*Exercise goal:* Repeat precisely the span of lines below that opens with the line containing "not lost when" and closes with the line containing "avoids common pain", both included.

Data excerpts
________________________________________
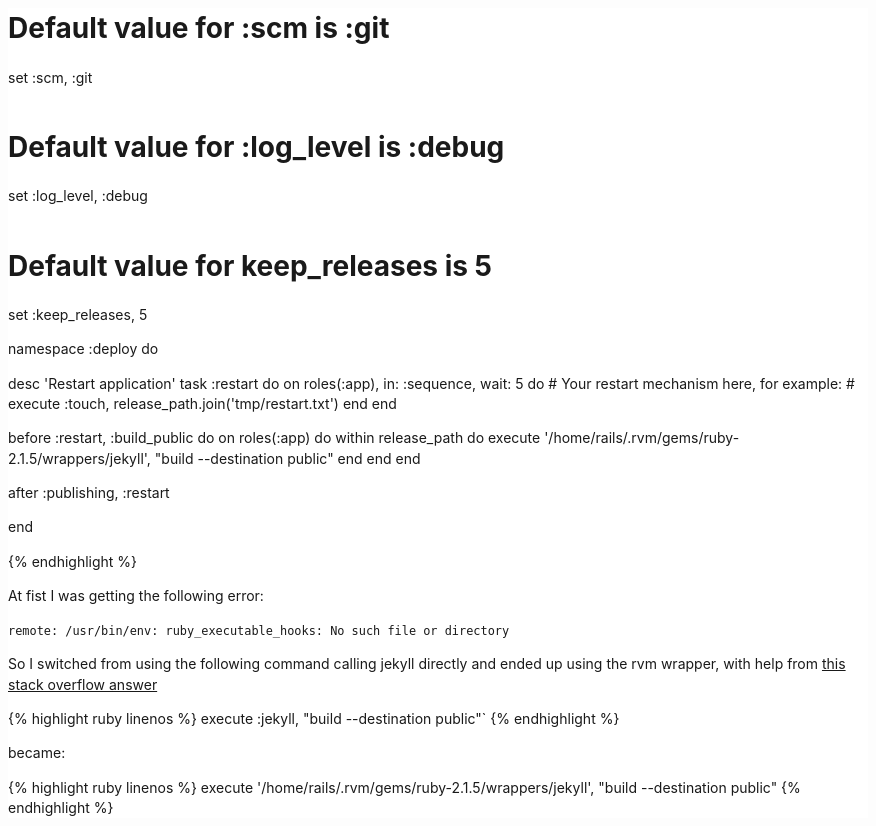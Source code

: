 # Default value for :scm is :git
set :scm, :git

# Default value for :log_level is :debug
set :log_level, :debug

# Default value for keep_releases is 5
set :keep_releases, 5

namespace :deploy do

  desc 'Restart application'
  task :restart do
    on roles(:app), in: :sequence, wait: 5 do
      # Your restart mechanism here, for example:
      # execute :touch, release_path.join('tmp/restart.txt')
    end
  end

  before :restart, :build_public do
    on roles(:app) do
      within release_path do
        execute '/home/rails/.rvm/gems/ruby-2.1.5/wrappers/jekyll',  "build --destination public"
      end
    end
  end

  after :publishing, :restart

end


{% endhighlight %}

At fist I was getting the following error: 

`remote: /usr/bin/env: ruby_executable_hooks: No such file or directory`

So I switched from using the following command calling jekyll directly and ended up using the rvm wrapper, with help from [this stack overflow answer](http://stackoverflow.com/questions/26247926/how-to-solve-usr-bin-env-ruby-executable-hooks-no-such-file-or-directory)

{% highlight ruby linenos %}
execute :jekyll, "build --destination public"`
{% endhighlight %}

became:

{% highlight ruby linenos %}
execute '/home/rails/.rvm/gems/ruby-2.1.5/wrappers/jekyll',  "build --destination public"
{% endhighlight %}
________________________________________
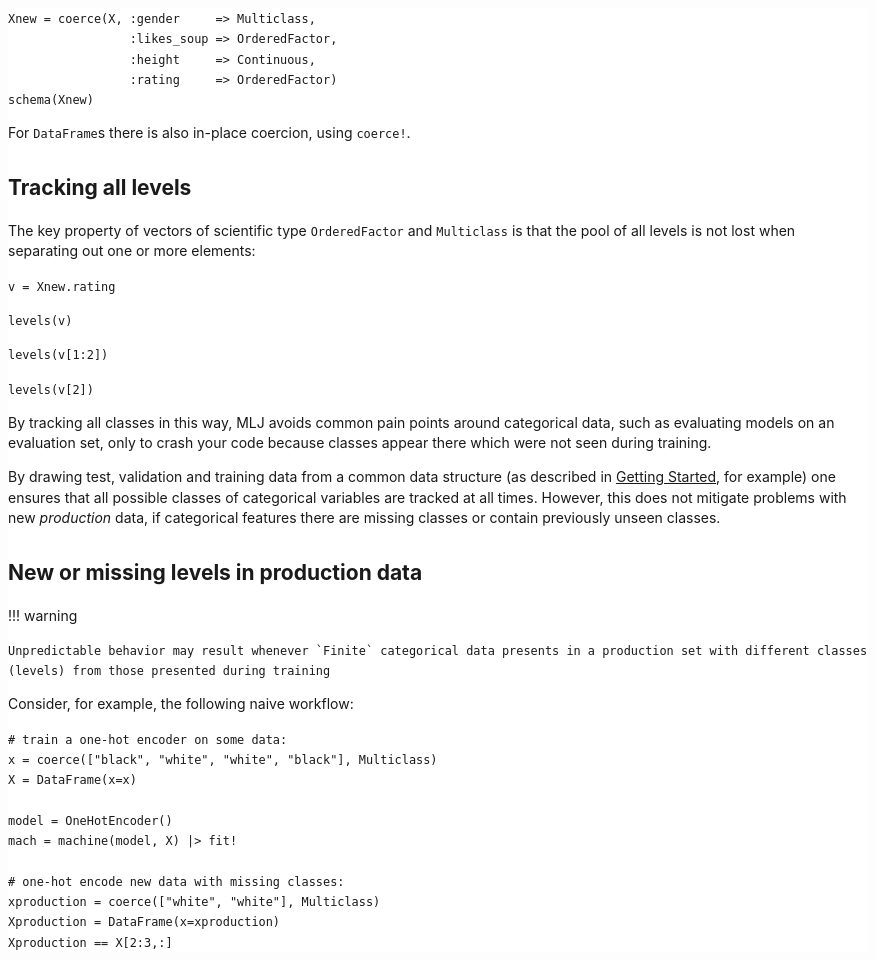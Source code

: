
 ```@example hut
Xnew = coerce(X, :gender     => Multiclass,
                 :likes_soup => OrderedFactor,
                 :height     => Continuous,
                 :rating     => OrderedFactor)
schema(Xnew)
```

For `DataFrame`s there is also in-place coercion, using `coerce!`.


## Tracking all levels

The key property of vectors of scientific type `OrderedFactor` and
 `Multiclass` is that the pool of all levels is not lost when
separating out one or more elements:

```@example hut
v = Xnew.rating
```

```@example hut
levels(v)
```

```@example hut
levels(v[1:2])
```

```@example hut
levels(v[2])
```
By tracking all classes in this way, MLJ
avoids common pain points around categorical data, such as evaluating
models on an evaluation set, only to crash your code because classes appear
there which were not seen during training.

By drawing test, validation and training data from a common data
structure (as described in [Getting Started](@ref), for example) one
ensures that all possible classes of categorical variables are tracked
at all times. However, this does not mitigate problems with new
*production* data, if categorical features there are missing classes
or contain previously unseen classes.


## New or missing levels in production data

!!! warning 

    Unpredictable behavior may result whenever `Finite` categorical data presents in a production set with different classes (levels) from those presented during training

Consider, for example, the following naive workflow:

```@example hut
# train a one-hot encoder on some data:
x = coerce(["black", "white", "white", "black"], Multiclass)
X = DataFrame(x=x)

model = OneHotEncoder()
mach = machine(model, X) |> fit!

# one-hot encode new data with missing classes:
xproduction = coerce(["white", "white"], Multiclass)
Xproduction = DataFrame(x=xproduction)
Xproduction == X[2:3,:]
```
________________________________________
*Response area:*
 `Multiclass` is that the pool of all levels is not lost when
separating out one or more elements:

```@example hut
v = Xnew.rating
```

```@example hut
levels(v)
```

```@example hut
levels(v[1:2])
```

```@example hut
levels(v[2])
```
By tracking all classes in this way, MLJ
avoids common pain points around categorical data, such as evaluating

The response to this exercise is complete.